35 results about "Carrier scattering" patented technology

The invention provides a FinFET structure and a manufacturing method of the FinFET structure. According to the manufacturing method of the FinFET structure, a fin-shaped channel region shaped like a triangular prism is adopted to replace a fin-shaped channel region shaped like a cuboid, two protruding faces of the FinFET structure form opposite crystal face crystal orientation structures, the scattering effect of carriers is reduced, the charge storage capacity is improved, the structure that the fin-shaped channel region is used up is formed more easily when the FinFET structure is controlled by a grid electrode, the conductive path of channels is thoroughly cut off, and therefore the driving current of an FinFET element is improved. The FinFET structure and the manufacturing method of the FinFET structure are suitable for manufacturing the FinFET element of smaller size and with higher drive current.

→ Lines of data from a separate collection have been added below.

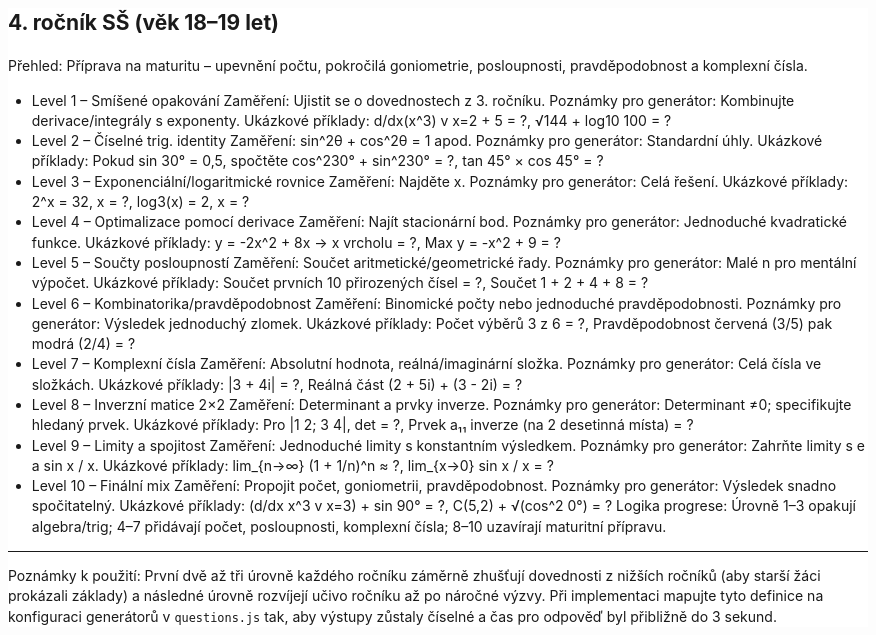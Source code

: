 ## 4. ročník SŠ (věk 18–19 let)
Přehled: Příprava na maturitu – upevnění počtu, pokročilá goniometrie, posloupnosti, pravděpodobnost a komplexní čísla.
- Level 1 – Smíšené opakování
  Zaměření: Ujistit se o dovednostech z 3. ročníku.
  Poznámky pro generátor: Kombinujte derivace/integrály s exponenty.
  Ukázkové příklady: d/dx(x^3) v x=2 + 5 = ?, √144 + log10 100 = ?
- Level 2 – Číselné trig. identity
  Zaměření: sin^2θ + cos^2θ = 1 apod.
  Poznámky pro generátor: Standardní úhly.
  Ukázkové příklady: Pokud sin 30° = 0,5, spočtěte cos^230° + sin^230° = ?, tan 45° × cos 45° = ?
- Level 3 – Exponenciální/logaritmické rovnice
  Zaměření: Najděte x.
  Poznámky pro generátor: Celá řešení.
  Ukázkové příklady: 2^x = 32, x = ?, log3(x) = 2, x = ?
- Level 4 – Optimalizace pomocí derivace
  Zaměření: Najít stacionární bod.
  Poznámky pro generátor: Jednoduché kvadratické funkce.
  Ukázkové příklady: y = -2x^2 + 8x → x vrcholu = ?, Max y = -x^2 + 9 = ?
- Level 5 – Součty posloupností
  Zaměření: Součet aritmetické/geometrické řady.
  Poznámky pro generátor: Malé n pro mentální výpočet.
  Ukázkové příklady: Součet prvních 10 přirozených čísel = ?, Součet 1 + 2 + 4 + 8 = ?
- Level 6 – Kombinatorika/pravděpodobnost
  Zaměření: Binomické počty nebo jednoduché pravděpodobnosti.
  Poznámky pro generátor: Výsledek jednoduchý zlomek.
  Ukázkové příklady: Počet výběrů 3 z 6 = ?, Pravděpodobnost červená (3/5) pak modrá (2/4) = ?
- Level 7 – Komplexní čísla
  Zaměření: Absolutní hodnota, reálná/imaginární složka.
  Poznámky pro generátor: Celá čísla ve složkách.
  Ukázkové příklady: |3 + 4i| = ?, Reálná část (2 + 5i) + (3 - 2i) = ?
- Level 8 – Inverzní matice 2×2
  Zaměření: Determinant a prvky inverze.
  Poznámky pro generátor: Determinant ≠0; specifikujte hledaný prvek.
  Ukázkové příklady: Pro |1 2; 3 4|, det = ?, Prvek a₁₁ inverze (na 2 desetinná místa) = ?
- Level 9 – Limity a spojitost
  Zaměření: Jednoduché limity s konstantním výsledkem.
  Poznámky pro generátor: Zahrňte limity s e a sin x / x.
  Ukázkové příklady: lim_{n→∞} (1 + 1/n)^n ≈ ?, lim_{x→0} sin x / x = ?
- Level 10 – Finální mix
  Zaměření: Propojit počet, goniometrii, pravděpodobnost.
  Poznámky pro generátor: Výsledek snadno spočitatelný.
  Ukázkové příklady: (d/dx x^3 v x=3) + sin 90° = ?, C(5,2) + √(cos^2 0°) = ?
Logika progrese: Úrovně 1–3 opakují algebra/trig; 4–7 přidávají počet, posloupnosti, komplexní čísla; 8–10 uzavírají maturitní přípravu.

---

Poznámky k použití: První dvě až tři úrovně každého ročníku záměrně zhušťují dovednosti z nižších ročníků (aby starší žáci prokázali základy) a následné úrovně rozvíjejí učivo ročníku až po náročné výzvy. Při implementaci mapujte tyto definice na konfiguraci generátorů v `questions.js` tak, aby výstupy zůstaly číselné a čas pro odpověď byl přibližně do 3 sekund.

The invention provides a GaN-based PN diode and a preparation method thereof. The GaN-based PN diode sequentially comprises a highly-doped n+ type GaN substrate 1, a non-doped GaN layer 2, a p type AlGaN layer 3 and a p type AlGaN gradient structure 4 from bottom to top, wherein the molar content of an Al component in the p type AlGaN layer 3 is 0.2-0.4 of the sum of the Al component and a Ga component; and in the p-type AlGaN gradual change structure 4, the Al component is gradually reduced from bottom to top, and the reduction gradient is gradually increased until the top of the p-type AlGaNgradual change structure is a GaN layer. Because of the polarization effect of the gradient structure, fixed negative polarization charges are introduced to induce generation of free holes, the doping efficiency is improved, the carrier scattering probability can be reduced and the carrier mobility is improved while high hole concentration is realized at relatively low doping concentration, so that the PN diode can obtain high-quality P-type ohmic contact and higher output current more easily.

The invention discloses a double-gate graphene transistor with aluminum oxide as gate dielectric and a manufacturing method thereof. The double-gate graphene transistor with the aluminum oxide as the gate dielectric mainly solves the problems of reduction of carrier mobility and carrier scattering in a graphene channel due to top grate dielectric of a graphene transistor in the manufacturing process in the prior art. The double-gate graphene transistor is structurally characterized in that two gate electrodes are arranged on the two sides of the graphene channel respectively to form a double-gate structure. The manufacturing method includes the first step of depositing a layer of aluminum oxide on the surface of a washed silicon carbide sample wafer and etching out a structural graph on the aluminum oxide layer, the second step of placing the etched sample wafer into a quartz tube, feeding carbon tetrachloride to react with silicon carbide to generate a carbon film, then placing the sample wafer into argon to carry out annealing to generate graphene and carrying out etching on the portions, 60-400 nanometers away from the two sides of the graphene channel, of the aluminum oxide layer to form gate grooves, and the third step of depositing metal on the sample wafer and etching the sample wafer to form a metal contact layer of the transistor. The double-gate graphene transistor manufactured through the method is capable of effectively improving the carrier mobility ratio and the modulation capacity of the gate electrodes on the channel current.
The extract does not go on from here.